Graaf van Gelre en graaf van Zutphen

Eerste graaf van Gelre en Zutphen

Hendrik (II) Ψ is de oudste zoon van gravin Ermgard van Zutphen Ψ en graaf Gerard III van Gelre Ψ. Hij mag zich in 1133 als eerste tooien met de titel graaf van Gelre en graaf van Zutphen. Al schijnt hij die tweede titel pas later te krijgen. Niettemin zullen alle Gelderse vorsten zich vanaf nu zo noemen. Ook als Gelre een hertogdom wordt, blijven ze zich graaf van Zutphen noemen. Het bezit van Zutphen verschaft veel aanzien, want Zutphen is een vrij goed, terwijl Gelre slechts een leen van de keizer is. De keizer kan Gelre weer opeisen als niet aan de leenplichten wordt voldaan, maar van Zutphen moet hij afblijven.

In Zutphen laat Hendrik (II) zijn munten eigen slaan. Deze munten zouden te veel lijken op de munten uit Deventer, hetgeen ze daar niet kunnen waarderen. Dit is de eerste vastgelegde animositeit tussen de buren.

Een grote kinderschaar

In 1137 trouwt Hendrik (II) met Agnes Ψ. Zij wordt in de literatuur vermeldt als een dochter van graaf Lodewijk II van Arnstein en Udihildis van Odenkirchen. Dat is vermoedelijk niet correct; Hendrik (II) zijn grootvader Otto II van Zutphen Ψ is met een Arnsteinse dochter gehuwd. Hendrik (II) en Agnes krijgen vijf of zes kinderen: Gerard (IV) Ψ, Otto I Ψ, Agnes Ψ, Adelheid Ψ, Margareta Ψ en, vermoedelijk, Alberich Ψ.

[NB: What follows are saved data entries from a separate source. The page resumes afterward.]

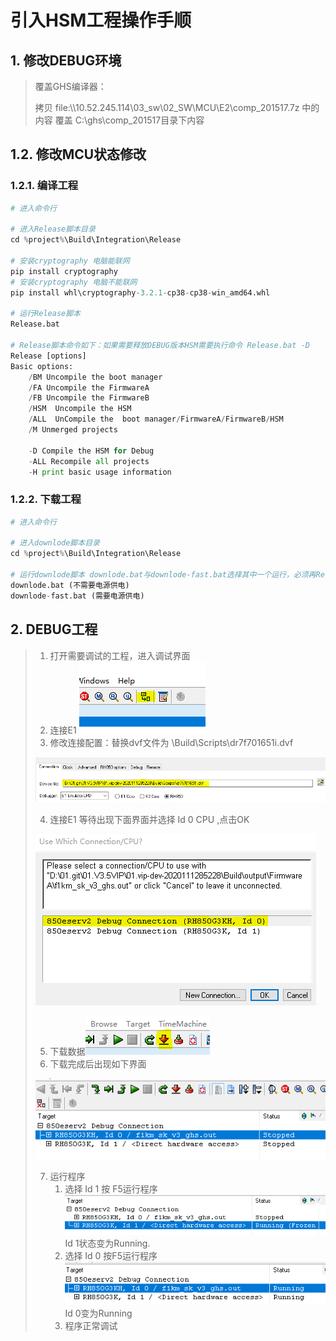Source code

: # 引入HSM工程操作手顺



## 1. 修改DEBUG环境

> 覆盖GHS编译器：
>
> 拷贝 file:\\\\10.52.245.114\03_sw\02_SW\MCU\E2\comp_201517.7z 中的内容 覆盖 C:\ghs\comp_201517目录下内容

## 1.2. 修改MCU状态修改

### 1.2.1. 编译工程

```python
# 进入命令行

# 进入Release脚本目录
cd %project%\Build\Integration\Release

# 安装cryptography 电脑能联网
pip install cryptography
# 安装cryptography 电脑不能联网
pip install whl\cryptography-3.2.1-cp38-cp38-win_amd64.whl

# 运行Release脚本
Release.bat

# Release脚本命令如下：如果需要释放DEBUG版本HSM需要执行命令 Release.bat -D
Release [options]
Basic options:
    /BM Uncompile the boot manager
    /FA Uncompile the FirmwareA
    /FB Uncompile the FirmwareB
    /HSM  Uncompile the HSM
    /ALL  UnCompile the  boot manager/FirmwareA/FirmwareB/HSM
    /M Unmerged projects

    -D Compile the HSM for Debug
    -ALL Recompile all projects
    -H print basic usage information


```

###  1.2.2. 下载工程

```python
# 进入命令行

# 进入downlode脚本目录
cd %project%\Build\Integration\Release

# 运行downlode脚本 downlode.bat与downlode-fast.bat选择其中一个运行，必须再Release.bat运行成功之后才能运行downlode脚本
downlode.bat (不需要电源供电)
downlode-fast.bat (需要电源供电)

```

## 2. DEBUG工程

> 1. 打开需要调试的工程，进入调试界面
> 2. 连接E1 ![image-20201112111026649](Untitled.assets/image-20201112111026649.png) 
> 3. 修改连接配置：替换dvf文件为 \Build\Scripts\dr7f701651i.dvf
>
>  ![image-20201112111407121](Untitled.assets/image-20201112111407121.png)
>
> 4. 连接E1 等待出现下面界面并选择 Id 0 CPU ,点击OK
>
>  ![image-20201112111607139](Untitled.assets/image-20201112111607139.png)
>
> 5. 下载数据![image-20201112111706572](Untitled.assets/image-20201112111706572.png) 
> 6. 下载完成后出现如下界面
>
>  ![image-20201112111859580](Untitled.assets/image-20201112111859580.png)
>
> 7. 运行程序
>    1. 选择 Id 1 按 F5运行程序![image-20201112112056595](Untitled.assets/image-20201112112056595.png)Id 1状态变为Running.
>    2. 选择 Id 0 按F5运行程序![image-20201112112211544](Untitled.assets/image-20201112112211544.png) Id 0变为Running
>    3. 程序正常调试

Dochter Agnes trouwt in 1168 met graaf Hendrik IV van Namen en Luxemburg Ψ (1113-1196). Zij wordt om nog onbekende reden in 1172 verstoten.
Adelheid krijgt voor 1179 graaf Gerhard I van Looz Ψ (1140-1196) aan de haak. Margareta wordt uitgehuwelijkt aan graaf Engelbert van Berg Ψ (1157-1189). Zij wordt de moeder van de heilig verklaarde aartsbisschop Sint Engelbert I van Keulen Ψ (1216-1225). Van de derde zoon Alberich (1136-1150) is niet zeker bekend of hij een zoon van Hendrik (II) en Agnes is. Hij kan ook uit het huis Namen stammen. Alberich maakt carrière als bisschop van Luik.

Een klein graafschap

In 1138 getuigt Hendrik (II) voor keizer Koenraad III Ψ als deze de Oostergo en Westergo aan de kerk van Utrecht teruggeeft. In hetzelfde jaar getuigt Hendrik (II) voor Konrad III als deze opnieuw schenkingen verricht aan het klooster Bedbur.
Ook al verschijnt Hendrik (II) geregeld aan het keizerlijke hof, het graafschap Zutphen is toch in het begin onbeduidend van grootte en invloed. Het omvat een klein deel van de huidige Graafschap: het ‘s-Gravenhof, het dorp Zutphen met omliggende vruchtbare landen en weilanden, het hof te Lochem met het dorp zelf en zijn omgeving, het hof te Steenderen (in leen van Utrecht), het hof te Baak en enkele bezittingen op de Veluwe. De Graafschap zou steeds groeien en Hendrik (II) is de eerste in een lange rij die daarvoor zorgt.

Hendrik (II)’s zegel

Wapen van de graven van Lohn.
Noot 1
Patriarchaal kruis.

Het oudst bekende zegel van de graven van Gelre is van Hendrik (II) afkomstig. De heraldiek zal in de dertiende eeuw een grote vlucht nemen en de graven van Gelre en Zutphen zullen dan een eigen zegel gaan voeren. Hendrik (II) is er dus erg vroeg bij. Het meest opvallende van Hendrik (II) zijn ruiterzegel uit 1179 is het wapen dat de ruiter voert. Er zijn namelijk geen Gelderse rozen of Boulogner bollen op te zien.
Het wapen op Hendrik (II)’s zegel wordt beschreven als ‘een geschulpte schildrand met daarbinnen een patriarchaal of dubbel kruis’ (Van Spaen) of ‘als 3 fasen (dwarsbalken) met een kruis daarover’ (Ter Gouw in 1865). De conclusie van Ter Gouw is interessant, want het Lohnse gravenhuis voert drie dwarsbalken.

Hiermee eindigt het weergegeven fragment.